THE TASK: In the material below, the required lines run from the one containing "[A ciência por" through the one containing "[Upload dos critérios". Copy those lines exactly, ends included, and nothing else.

EXERCISE MATERIAL:

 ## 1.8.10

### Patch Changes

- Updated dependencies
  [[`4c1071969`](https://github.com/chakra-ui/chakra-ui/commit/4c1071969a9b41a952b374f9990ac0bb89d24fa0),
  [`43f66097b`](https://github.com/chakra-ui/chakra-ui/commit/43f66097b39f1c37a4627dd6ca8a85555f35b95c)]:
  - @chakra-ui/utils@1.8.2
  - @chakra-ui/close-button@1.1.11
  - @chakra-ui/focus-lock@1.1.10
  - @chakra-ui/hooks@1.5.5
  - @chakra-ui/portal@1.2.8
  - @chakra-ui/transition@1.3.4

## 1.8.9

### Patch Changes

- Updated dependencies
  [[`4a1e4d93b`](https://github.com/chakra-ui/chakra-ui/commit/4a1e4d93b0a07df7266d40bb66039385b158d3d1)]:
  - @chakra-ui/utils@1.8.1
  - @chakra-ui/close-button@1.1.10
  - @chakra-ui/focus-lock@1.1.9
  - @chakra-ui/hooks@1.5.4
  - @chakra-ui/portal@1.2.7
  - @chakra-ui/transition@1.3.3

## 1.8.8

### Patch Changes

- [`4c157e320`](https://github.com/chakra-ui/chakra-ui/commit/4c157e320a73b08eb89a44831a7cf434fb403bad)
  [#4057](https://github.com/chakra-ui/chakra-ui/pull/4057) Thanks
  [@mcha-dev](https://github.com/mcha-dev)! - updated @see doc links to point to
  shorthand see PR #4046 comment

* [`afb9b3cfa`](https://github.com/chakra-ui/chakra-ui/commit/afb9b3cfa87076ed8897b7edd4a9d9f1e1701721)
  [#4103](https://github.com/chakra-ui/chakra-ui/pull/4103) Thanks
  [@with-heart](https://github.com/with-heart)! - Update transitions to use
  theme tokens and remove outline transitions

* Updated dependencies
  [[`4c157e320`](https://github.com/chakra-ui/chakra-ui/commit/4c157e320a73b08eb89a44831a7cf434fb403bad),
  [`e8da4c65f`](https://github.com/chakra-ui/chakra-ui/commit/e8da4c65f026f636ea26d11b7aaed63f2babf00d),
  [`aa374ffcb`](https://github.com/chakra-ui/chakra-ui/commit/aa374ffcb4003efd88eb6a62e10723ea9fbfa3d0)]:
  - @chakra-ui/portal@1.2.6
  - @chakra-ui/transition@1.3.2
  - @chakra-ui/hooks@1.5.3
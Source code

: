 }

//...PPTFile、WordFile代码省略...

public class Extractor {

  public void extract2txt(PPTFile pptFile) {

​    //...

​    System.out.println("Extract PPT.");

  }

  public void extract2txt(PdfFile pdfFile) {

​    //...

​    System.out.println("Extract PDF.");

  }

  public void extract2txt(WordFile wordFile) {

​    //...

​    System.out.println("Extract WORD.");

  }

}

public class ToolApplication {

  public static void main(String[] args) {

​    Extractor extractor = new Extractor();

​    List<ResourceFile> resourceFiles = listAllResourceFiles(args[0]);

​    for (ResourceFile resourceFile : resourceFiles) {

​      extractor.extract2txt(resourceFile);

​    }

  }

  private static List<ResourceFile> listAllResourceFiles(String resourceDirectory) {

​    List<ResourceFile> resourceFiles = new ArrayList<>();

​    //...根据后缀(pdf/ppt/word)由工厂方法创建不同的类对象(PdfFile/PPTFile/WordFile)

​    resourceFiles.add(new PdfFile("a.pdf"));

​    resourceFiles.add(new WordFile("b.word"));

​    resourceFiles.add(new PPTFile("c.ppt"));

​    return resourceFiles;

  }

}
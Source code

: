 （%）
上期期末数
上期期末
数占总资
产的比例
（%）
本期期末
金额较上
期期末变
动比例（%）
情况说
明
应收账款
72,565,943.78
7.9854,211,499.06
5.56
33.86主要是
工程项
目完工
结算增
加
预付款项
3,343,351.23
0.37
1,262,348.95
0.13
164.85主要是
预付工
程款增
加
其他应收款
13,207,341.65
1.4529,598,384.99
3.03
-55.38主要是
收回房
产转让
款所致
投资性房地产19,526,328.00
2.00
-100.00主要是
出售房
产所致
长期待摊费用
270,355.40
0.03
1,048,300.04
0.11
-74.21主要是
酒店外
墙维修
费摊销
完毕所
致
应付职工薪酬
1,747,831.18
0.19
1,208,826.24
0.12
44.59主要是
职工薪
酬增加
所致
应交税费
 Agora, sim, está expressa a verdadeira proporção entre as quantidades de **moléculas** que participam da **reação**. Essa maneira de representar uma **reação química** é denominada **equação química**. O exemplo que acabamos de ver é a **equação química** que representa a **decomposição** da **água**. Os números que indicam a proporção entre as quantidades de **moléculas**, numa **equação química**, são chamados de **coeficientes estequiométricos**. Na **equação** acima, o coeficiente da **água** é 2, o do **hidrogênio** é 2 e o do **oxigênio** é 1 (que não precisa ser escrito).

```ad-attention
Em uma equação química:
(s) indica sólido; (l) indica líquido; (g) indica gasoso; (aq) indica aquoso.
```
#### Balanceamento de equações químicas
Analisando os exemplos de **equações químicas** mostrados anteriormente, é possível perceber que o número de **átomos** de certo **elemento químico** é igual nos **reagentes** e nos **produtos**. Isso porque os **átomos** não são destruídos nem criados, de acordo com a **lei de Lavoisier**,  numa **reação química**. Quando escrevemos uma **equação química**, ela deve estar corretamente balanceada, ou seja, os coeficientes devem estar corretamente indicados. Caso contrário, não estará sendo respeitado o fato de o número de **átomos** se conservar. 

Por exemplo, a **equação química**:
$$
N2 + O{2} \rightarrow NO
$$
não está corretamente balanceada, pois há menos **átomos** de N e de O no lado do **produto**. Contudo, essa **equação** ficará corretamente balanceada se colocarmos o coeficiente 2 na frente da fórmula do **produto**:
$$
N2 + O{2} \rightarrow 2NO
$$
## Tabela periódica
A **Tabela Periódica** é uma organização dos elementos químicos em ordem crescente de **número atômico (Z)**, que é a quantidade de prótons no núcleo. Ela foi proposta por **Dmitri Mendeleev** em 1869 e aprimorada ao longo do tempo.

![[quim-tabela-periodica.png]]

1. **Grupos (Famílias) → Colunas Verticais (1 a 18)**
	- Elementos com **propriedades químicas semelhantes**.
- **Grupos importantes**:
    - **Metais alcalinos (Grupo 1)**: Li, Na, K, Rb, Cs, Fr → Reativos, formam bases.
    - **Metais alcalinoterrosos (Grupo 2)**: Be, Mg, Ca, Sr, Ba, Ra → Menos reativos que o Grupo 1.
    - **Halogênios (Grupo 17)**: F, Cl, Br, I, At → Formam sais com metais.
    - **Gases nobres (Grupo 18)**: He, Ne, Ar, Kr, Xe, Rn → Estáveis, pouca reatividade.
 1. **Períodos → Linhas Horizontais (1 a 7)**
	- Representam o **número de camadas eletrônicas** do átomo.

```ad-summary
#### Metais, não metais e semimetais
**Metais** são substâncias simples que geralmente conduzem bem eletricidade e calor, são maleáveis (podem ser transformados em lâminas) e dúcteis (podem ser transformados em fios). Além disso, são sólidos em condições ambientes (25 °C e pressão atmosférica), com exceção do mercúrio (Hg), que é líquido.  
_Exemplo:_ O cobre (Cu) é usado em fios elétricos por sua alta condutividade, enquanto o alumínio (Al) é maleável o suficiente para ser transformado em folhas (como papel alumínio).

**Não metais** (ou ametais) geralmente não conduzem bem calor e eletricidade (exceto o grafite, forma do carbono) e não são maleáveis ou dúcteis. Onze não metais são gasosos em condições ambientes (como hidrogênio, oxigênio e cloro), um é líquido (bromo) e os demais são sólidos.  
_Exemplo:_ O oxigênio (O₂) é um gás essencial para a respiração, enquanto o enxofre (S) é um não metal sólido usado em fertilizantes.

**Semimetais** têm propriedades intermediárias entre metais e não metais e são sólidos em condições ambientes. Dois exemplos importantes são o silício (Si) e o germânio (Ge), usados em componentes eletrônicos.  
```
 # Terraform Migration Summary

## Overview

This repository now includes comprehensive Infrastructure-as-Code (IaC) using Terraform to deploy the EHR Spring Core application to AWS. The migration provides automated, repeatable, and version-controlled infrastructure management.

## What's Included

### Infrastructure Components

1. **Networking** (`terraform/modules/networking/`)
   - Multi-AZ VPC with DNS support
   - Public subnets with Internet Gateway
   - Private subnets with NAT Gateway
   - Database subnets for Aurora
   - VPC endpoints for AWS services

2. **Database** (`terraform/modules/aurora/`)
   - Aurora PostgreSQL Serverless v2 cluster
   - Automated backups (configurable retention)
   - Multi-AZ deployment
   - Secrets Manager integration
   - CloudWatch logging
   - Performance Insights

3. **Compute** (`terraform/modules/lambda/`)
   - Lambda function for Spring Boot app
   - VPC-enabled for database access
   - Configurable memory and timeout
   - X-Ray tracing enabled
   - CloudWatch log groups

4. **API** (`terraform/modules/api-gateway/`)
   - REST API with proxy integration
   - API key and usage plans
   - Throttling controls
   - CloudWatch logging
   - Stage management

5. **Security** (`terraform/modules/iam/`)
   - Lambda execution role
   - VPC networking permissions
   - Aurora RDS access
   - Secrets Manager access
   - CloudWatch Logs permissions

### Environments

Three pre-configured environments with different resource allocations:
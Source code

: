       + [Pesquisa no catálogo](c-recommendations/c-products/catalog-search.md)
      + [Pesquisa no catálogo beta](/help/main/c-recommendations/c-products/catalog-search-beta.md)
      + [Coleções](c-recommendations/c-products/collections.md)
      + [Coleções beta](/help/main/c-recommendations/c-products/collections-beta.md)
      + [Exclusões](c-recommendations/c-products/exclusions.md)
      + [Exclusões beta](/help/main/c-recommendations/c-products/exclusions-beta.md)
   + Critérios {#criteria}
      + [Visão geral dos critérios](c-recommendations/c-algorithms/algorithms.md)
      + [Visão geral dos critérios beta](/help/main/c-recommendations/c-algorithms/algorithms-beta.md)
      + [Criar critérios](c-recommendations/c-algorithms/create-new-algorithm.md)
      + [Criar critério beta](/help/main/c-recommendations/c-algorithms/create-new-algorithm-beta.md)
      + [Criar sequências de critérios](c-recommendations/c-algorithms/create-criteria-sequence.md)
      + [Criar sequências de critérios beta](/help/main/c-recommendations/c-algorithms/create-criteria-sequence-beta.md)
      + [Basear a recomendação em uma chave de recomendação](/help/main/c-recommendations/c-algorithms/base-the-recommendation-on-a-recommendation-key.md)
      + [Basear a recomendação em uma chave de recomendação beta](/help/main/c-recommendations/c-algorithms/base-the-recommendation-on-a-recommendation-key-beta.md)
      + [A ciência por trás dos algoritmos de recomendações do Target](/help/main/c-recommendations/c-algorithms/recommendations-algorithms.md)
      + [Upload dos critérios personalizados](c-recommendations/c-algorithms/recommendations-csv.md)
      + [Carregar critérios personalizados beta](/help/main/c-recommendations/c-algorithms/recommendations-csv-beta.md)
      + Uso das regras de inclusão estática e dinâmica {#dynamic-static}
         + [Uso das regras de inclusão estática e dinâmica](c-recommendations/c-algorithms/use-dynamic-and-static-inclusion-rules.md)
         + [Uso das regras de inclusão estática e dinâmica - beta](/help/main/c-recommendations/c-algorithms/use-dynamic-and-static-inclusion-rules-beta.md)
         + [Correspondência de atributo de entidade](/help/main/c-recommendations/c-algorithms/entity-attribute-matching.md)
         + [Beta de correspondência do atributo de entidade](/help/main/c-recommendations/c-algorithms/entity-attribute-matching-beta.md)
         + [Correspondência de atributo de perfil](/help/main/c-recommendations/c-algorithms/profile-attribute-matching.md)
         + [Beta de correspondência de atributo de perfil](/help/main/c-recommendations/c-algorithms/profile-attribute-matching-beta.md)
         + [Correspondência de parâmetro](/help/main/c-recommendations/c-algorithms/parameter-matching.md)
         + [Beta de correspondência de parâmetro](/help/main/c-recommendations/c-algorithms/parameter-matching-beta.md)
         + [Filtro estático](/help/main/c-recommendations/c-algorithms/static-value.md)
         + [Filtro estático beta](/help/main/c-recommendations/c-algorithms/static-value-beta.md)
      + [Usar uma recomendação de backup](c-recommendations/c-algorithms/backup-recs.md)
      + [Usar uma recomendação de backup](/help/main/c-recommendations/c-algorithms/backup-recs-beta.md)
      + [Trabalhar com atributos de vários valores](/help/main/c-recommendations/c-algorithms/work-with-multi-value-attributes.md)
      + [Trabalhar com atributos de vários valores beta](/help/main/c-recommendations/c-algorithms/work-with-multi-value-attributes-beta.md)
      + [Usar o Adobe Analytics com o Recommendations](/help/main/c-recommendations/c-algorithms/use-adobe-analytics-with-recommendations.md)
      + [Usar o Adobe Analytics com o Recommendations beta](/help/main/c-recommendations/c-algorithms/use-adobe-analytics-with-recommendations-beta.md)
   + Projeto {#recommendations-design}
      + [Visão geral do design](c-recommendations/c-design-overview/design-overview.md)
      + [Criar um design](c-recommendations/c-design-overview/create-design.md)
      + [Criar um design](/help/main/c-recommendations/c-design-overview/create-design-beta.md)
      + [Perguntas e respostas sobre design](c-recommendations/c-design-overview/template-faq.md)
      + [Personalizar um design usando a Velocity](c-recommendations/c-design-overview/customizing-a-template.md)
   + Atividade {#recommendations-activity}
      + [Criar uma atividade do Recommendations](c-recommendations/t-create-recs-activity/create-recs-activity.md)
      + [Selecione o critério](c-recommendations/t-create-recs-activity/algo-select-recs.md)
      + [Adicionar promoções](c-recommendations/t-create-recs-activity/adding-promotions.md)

SOLVED PROBLEM:
      + [A ciência por trás dos algoritmos de recomendações do Target](/help/main/c-recommendations/c-algorithms/recommendations-algorithms.md)
      + [Upload dos critérios personalizados](c-recommendations/c-algorithms/recommendations-csv.md)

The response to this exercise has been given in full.